Publié le 23 juillet 2015

ENVIRONNEMENT

Valdelice Veron, porte-parole des Guarani-Kaiowá : "Pour chaque plein d’éthanol, il y a du sang Guarani qui coule"

Les peuples autochtones ne veulent pas être les oubliés de la conférence climatique de Paris (COP 21). Invitée au Sommet des consciences, qui s’est tenu le 21 juillet dans la capitale française, Valdelice Veron, 37 ans, est la porte-parole emblématique du peuple Guarani-Kaiowá, de l’État du Mato Grosso do Sul, au Brésil. Menacée de mort, elle a quitté sa terre natale pour la première fois de sa vie afin de lancer un appel au secours. Elle dénonce l’écocide en cours au nom de la production d’éthanol, pétrole vert du Brésil, qui en est le premier exportateur mondial. En dix ans, 300 indigènes ont été tués en raison des conflits autour des terres. Témoignage.

Valdelice Veron avec un autre représentant de la communauté Guarani de passage à Paris le 22 juillet 2015.
Gert Peter Bruch / Planète Amazone

Novethic : Quel message êtes-vous venue porter ?

Valdelice Veron : Je suis d’abord venue porter un message de paix pour le respect de la nature. Mais je suis aussi venue appeler au secours, car mon peuple est en train d’être massacré. En dix ans, 300 chefs Guarani ont été tués [parmi lesquels son père, assassiné en 2003, NDLR].

Les grands propriétaires terriens - les ruralistas - producteurs d’éthanol et de soja, envoient des milices privées pour nous attaquer sur nos terres indigènes. Nous subissons régulièrement des assassinats, des viols, des kidnappings. Ils nous torturent, nous humilient, pillent nos forêts, brûlent nos maisons, empoisonnent nos fleuves. Nos enfants meurent de malnutrition.

Aujourd’hui, les 45 000 Guarani-Kaiowá du Mato Grosso do Sul vivent comme des réfugiés, dans des camps au bord de la route ou dans des réserves. Nous sommes considérés comme des étrangers sur nos propres terres ! Et tout cela avec la connivence du gouvernement.

Novethic : La Constitution brésilienne reconnaît depuis 1988 les droits des peuples autochtones, et a ordonné la démarcation des territoires indigènes dans une période de cinq ans.

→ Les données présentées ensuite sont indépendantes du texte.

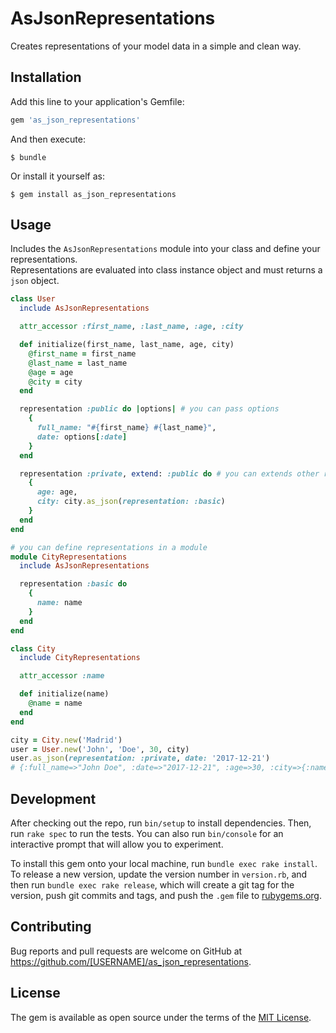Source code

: # AsJsonRepresentations

Creates representations of your model data in a simple and clean way.

## Installation

Add this line to your application's Gemfile:

```ruby
gem 'as_json_representations'
```

And then execute:

    $ bundle

Or install it yourself as:

    $ gem install as_json_representations

## Usage

Includes the `AsJsonRepresentations` module into your class and define your representations.  
Representations are evaluated into class instance object and must returns a `json` object.

```ruby
class User
  include AsJsonRepresentations

  attr_accessor :first_name, :last_name, :age, :city

  def initialize(first_name, last_name, age, city)
    @first_name = first_name
    @last_name = last_name
    @age = age
    @city = city
  end

  representation :public do |options| # you can pass options
    {
      full_name: "#{first_name} #{last_name}",
      date: options[:date]
    }
  end

  representation :private, extend: :public do # you can extends other representations
    {
      age: age,
      city: city.as_json(representation: :basic)
    }
  end
end

# you can define representations in a module
module CityRepresentations
  include AsJsonRepresentations

  representation :basic do
    {
      name: name
    }
  end
end

class City
  include CityRepresentations

  attr_accessor :name

  def initialize(name)
    @name = name
  end
end

city = City.new('Madrid')
user = User.new('John', 'Doe', 30, city)
user.as_json(representation: :private, date: '2017-12-21')
# {:full_name=>"John Doe", :date=>"2017-12-21", :age=>30, :city=>{:name=>"Madrid"}}
```

## Development

After checking out the repo, run `bin/setup` to install dependencies. Then, run `rake spec` to run the tests. You can also run `bin/console` for an interactive prompt that will allow you to experiment.

To install this gem onto your local machine, run `bundle exec rake install`. To release a new version, update the version number in `version.rb`, and then run `bundle exec rake release`, which will create a git tag for the version, push git commits and tags, and push the `.gem` file to [rubygems.org](https://rubygems.org).

## Contributing

Bug reports and pull requests are welcome on GitHub at https://github.com/[USERNAME]/as_json_representations.

## License

The gem is available as open source under the terms of the [MIT License](https://opensource.org/licenses/MIT).
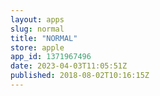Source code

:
 ```yaml
---
layout: apps
slug: normal
title: "NORMAL"
store: apple
app_id: 1371967496
date: 2023-04-03T11:05:51Z
published: 2018-08-02T10:16:15Z
---
```

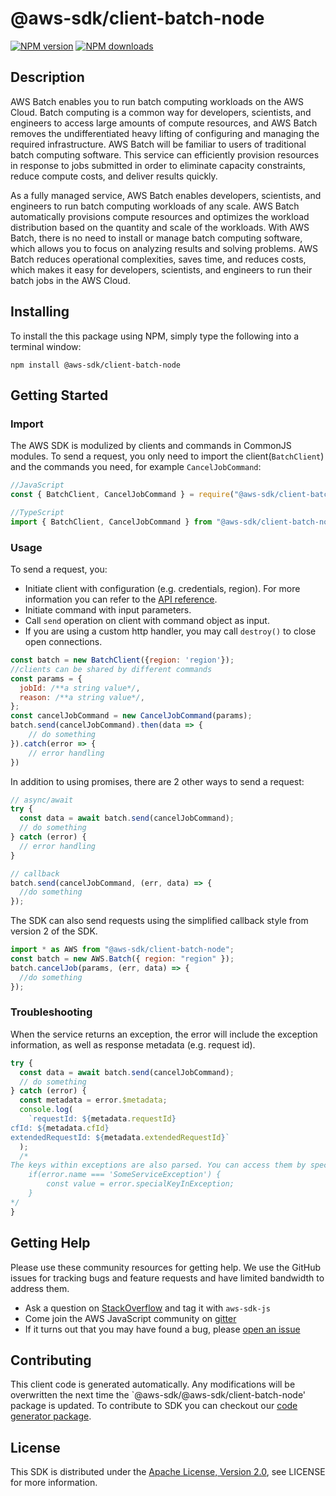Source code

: # @aws-sdk/client-batch-node

[![NPM version](https://img.shields.io/npm/v/@aws-sdk/client-batch-node/preview.svg)](https://www.npmjs.com/package/@aws-sdk/client-batch-node)
[![NPM downloads](https://img.shields.io/npm/dm/@aws-sdk/client-batch-node.svg)](https://www.npmjs.com/package/@aws-sdk/client-batch-node)

## Description

<p>AWS Batch enables you to run batch computing workloads on the AWS Cloud. Batch computing is a common way for developers, scientists, and engineers to access large amounts of compute resources, and AWS Batch removes the undifferentiated heavy lifting of configuring and managing the required infrastructure. AWS Batch will be familiar to users of traditional batch computing software. This service can efficiently provision resources in response to jobs submitted in order to eliminate capacity constraints, reduce compute costs, and deliver results quickly.</p> <p>As a fully managed service, AWS Batch enables developers, scientists, and engineers to run batch computing workloads of any scale. AWS Batch automatically provisions compute resources and optimizes the workload distribution based on the quantity and scale of the workloads. With AWS Batch, there is no need to install or manage batch computing software, which allows you to focus on analyzing results and solving problems. AWS Batch reduces operational complexities, saves time, and reduces costs, which makes it easy for developers, scientists, and engineers to run their batch jobs in the AWS Cloud.</p>

## Installing

To install the this package using NPM, simply type the following into a terminal window:

```
npm install @aws-sdk/client-batch-node
```

## Getting Started

### Import

The AWS SDK is modulized by clients and commands in CommonJS modules. To send a request, you only need to import the client(`BatchClient`) and the commands you need, for example `CancelJobCommand`:

```javascript
//JavaScript
const { BatchClient, CancelJobCommand } = require("@aws-sdk/client-batch-node");
```

```javascript
//TypeScript
import { BatchClient, CancelJobCommand } from "@aws-sdk/client-batch-node";
```

### Usage

To send a request, you:

- Initiate client with configuration (e.g. credentials, region). For more information you can refer to the [API reference][].
- Initiate command with input parameters.
- Call `send` operation on client with command object as input.
- If you are using a custom http handler, you may call `destroy()` to close open connections.

```javascript
const batch = new BatchClient({region: 'region'});
//clients can be shared by different commands
const params = {
  jobId: /**a string value*/,
  reason: /**a string value*/,
};
const cancelJobCommand = new CancelJobCommand(params);
batch.send(cancelJobCommand).then(data => {
    // do something
}).catch(error => {
    // error handling
})
```

In addition to using promises, there are 2 other ways to send a request:

```javascript
// async/await
try {
  const data = await batch.send(cancelJobCommand);
  // do something
} catch (error) {
  // error handling
}
```

```javascript
// callback
batch.send(cancelJobCommand, (err, data) => {
  //do something
});
```

The SDK can also send requests using the simplified callback style from version 2 of the SDK.

```javascript
import * as AWS from "@aws-sdk/client-batch-node";
const batch = new AWS.Batch({ region: "region" });
batch.cancelJob(params, (err, data) => {
  //do something
});
```

### Troubleshooting

When the service returns an exception, the error will include the exception information, as well as response metadata (e.g. request id).

```javascript
try {
  const data = await batch.send(cancelJobCommand);
  // do something
} catch (error) {
  const metadata = error.$metadata;
  console.log(
    `requestId: ${metadata.requestId}
cfId: ${metadata.cfId}
extendedRequestId: ${metadata.extendedRequestId}`
  );
  /*
The keys within exceptions are also parsed. You can access them by specifying exception names:
    if(error.name === 'SomeServiceException') {
        const value = error.specialKeyInException;
    }
*/
}
```

## Getting Help

Please use these community resources for getting help. We use the GitHub issues for tracking bugs and feature requests and have limited bandwidth to address them.

- Ask a question on [StackOverflow](https://stackoverflow.com/questions/tagged/aws-sdk-js) and tag it with `aws-sdk-js`
- Come join the AWS JavaScript community on [gitter](https://gitter.im/aws/aws-sdk-js-v3)
- If it turns out that you may have found a bug, please [open an issue](https://github.com/aws/aws-sdk-js-v3/issues)

## Contributing

This client code is generated automatically. Any modifications will be overwritten the next time the `@aws-sdk/@aws-sdk/client-batch-node' package is updated. To contribute to SDK you can checkout our [code generator package][].

## License

This SDK is distributed under the
[Apache License, Version 2.0](http://www.apache.org/licenses/LICENSE-2.0),
see LICENSE for more information.

[code generator package]: https://github.com/aws/aws-sdk-js-v3/tree/master/packages/service-types-generator
[api reference]: https://docs.aws.amazon.com/AWSJavaScriptSDK/latest/
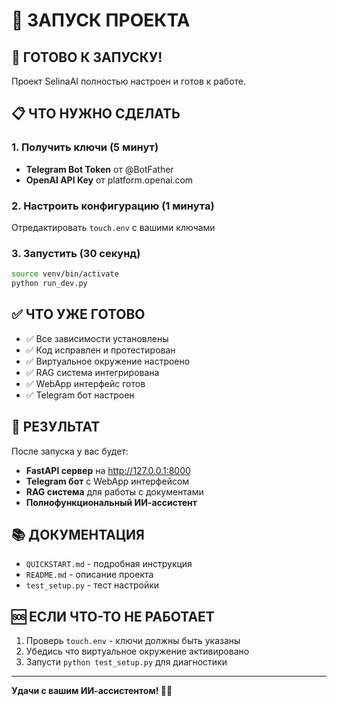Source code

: # 🎯 ЗАПУСК ПРОЕКТА

## 🚀 ГОТОВО К ЗАПУСКУ!

Проект SelinaAI полностью настроен и готов к работе.

## 📋 ЧТО НУЖНО СДЕЛАТЬ

### 1. Получить ключи (5 минут)
- **Telegram Bot Token** от @BotFather
- **OpenAI API Key** от platform.openai.com

### 2. Настроить конфигурацию (1 минута)
Отредактировать `touch.env` с вашими ключами

### 3. Запустить (30 секунд)
```bash
source venv/bin/activate
python run_dev.py
```

## ✅ ЧТО УЖЕ ГОТОВО

- ✅ Все зависимости установлены
- ✅ Код исправлен и протестирован  
- ✅ Виртуальное окружение настроено
- ✅ RAG система интегрирована
- ✅ WebApp интерфейс готов
- ✅ Telegram бот настроен

## 🎉 РЕЗУЛЬТАТ

После запуска у вас будет:
- **FastAPI сервер** на http://127.0.0.1:8000
- **Telegram бот** с WebApp интерфейсом
- **RAG система** для работы с документами
- **Полнофункциональный ИИ-ассистент**

## 📚 ДОКУМЕНТАЦИЯ

- `QUICKSTART.md` - подробная инструкция
- `README.md` - описание проекта
- `test_setup.py` - тест настройки

## 🆘 ЕСЛИ ЧТО-ТО НЕ РАБОТАЕТ

1. Проверь `touch.env` - ключи должны быть указаны
2. Убедись что виртуальное окружение активировано
3. Запусти `python test_setup.py` для диагностики

---

**Удачи с вашим ИИ-ассистентом! 🤖✨**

Où en est ce travail d’identification ?

Valdelice Veron : Nous revendiquons au total 39 territoires. 22 d’entre eux ont passé les deux premières étapes sur trois. La première est l’identification anthropologique des territoires, pendant laquelle nous devons prouver qu’ils nous appartiennent.

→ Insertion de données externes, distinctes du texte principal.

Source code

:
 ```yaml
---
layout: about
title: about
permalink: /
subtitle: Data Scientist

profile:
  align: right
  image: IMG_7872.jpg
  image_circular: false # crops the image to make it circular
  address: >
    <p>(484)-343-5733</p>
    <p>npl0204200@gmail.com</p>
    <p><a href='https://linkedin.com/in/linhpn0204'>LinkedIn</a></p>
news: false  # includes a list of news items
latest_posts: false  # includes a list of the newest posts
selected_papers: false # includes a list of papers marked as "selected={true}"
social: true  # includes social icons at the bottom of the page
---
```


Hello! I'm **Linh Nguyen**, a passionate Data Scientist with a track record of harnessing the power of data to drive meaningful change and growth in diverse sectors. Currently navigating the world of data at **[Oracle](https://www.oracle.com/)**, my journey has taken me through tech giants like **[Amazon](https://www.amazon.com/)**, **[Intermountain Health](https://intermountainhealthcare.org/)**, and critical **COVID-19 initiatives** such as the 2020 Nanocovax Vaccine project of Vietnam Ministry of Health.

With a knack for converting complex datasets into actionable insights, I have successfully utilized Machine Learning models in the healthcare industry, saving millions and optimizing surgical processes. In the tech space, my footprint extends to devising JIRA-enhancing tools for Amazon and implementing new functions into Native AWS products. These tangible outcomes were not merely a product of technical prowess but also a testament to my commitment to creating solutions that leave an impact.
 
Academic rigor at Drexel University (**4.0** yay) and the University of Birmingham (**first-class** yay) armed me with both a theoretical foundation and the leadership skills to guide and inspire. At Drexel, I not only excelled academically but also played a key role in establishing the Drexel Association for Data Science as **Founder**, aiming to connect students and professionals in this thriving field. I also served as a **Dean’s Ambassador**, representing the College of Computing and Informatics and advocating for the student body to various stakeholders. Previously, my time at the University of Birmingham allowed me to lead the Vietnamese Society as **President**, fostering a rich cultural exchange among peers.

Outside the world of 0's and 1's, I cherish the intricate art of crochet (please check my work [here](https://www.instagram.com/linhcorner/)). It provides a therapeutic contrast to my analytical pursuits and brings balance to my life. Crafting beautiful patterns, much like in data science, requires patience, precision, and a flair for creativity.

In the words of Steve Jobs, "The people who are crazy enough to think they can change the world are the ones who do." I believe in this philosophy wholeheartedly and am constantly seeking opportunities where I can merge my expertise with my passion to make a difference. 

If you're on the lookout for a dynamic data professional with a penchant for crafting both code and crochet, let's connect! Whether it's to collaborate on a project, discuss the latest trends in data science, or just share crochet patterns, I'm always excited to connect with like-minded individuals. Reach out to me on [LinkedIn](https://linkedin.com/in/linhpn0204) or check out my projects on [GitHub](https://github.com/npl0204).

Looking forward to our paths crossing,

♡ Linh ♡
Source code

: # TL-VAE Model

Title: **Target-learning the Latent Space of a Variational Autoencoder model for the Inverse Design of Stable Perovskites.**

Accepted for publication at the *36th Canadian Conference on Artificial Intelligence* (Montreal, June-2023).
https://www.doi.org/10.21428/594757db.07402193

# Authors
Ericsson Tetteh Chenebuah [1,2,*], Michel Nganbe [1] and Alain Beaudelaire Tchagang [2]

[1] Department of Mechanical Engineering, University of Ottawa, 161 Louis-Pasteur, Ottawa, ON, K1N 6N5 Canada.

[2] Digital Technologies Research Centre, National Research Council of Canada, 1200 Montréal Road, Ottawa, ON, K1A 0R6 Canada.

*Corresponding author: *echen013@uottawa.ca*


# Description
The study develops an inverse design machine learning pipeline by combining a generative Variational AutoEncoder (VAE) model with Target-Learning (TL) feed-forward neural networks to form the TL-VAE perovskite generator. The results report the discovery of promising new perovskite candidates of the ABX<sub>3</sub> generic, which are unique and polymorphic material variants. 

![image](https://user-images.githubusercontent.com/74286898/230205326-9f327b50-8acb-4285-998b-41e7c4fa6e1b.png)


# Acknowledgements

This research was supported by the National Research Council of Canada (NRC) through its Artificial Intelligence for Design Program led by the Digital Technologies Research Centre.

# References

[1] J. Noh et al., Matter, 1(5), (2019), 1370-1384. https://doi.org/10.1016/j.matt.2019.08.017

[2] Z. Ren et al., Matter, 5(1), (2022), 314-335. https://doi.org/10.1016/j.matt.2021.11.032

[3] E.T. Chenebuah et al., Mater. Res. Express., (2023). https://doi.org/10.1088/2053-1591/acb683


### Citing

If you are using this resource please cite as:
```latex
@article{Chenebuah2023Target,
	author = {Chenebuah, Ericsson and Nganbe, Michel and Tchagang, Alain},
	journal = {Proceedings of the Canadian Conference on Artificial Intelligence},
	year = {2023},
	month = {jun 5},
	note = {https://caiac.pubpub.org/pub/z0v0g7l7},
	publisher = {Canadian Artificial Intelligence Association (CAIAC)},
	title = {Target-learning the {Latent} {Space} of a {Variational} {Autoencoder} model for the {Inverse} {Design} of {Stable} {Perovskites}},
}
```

La deuxième phase est l’homologation par le tribunal suprême fédéral, qui publie un décret officiel. Et la troisième est la validation par le président de la République. Et c’est là que ça bloque. Les documents sont sur le bureau de Dilma Rousseff mais n’ont toujours pas été signés. Cette attente est en train de nous tuer !

Au Brésil, les élus sont souvent des agriculteurs [Katia Abreu, actuelle ministre de l'agriculture, est l'ex-présidente de la confédération nationale de l'agriculture. Une organisation qui défend avec ferveur l’agrobusiness, NDLR]. Ils sont très puissants. Actuellement, ils essayent de faire voter des amendements à la Constitution pour réduire nos droits et accaparer nos terres. Nous sommes las de cette situation. Las de voir qu’une canne à sucre vaut plus que la vie d’un Guarani.

Novethic : Comment pouvez-vous peser sur les négociations climatiques qui se tiendront à la fin de l’année à Paris ?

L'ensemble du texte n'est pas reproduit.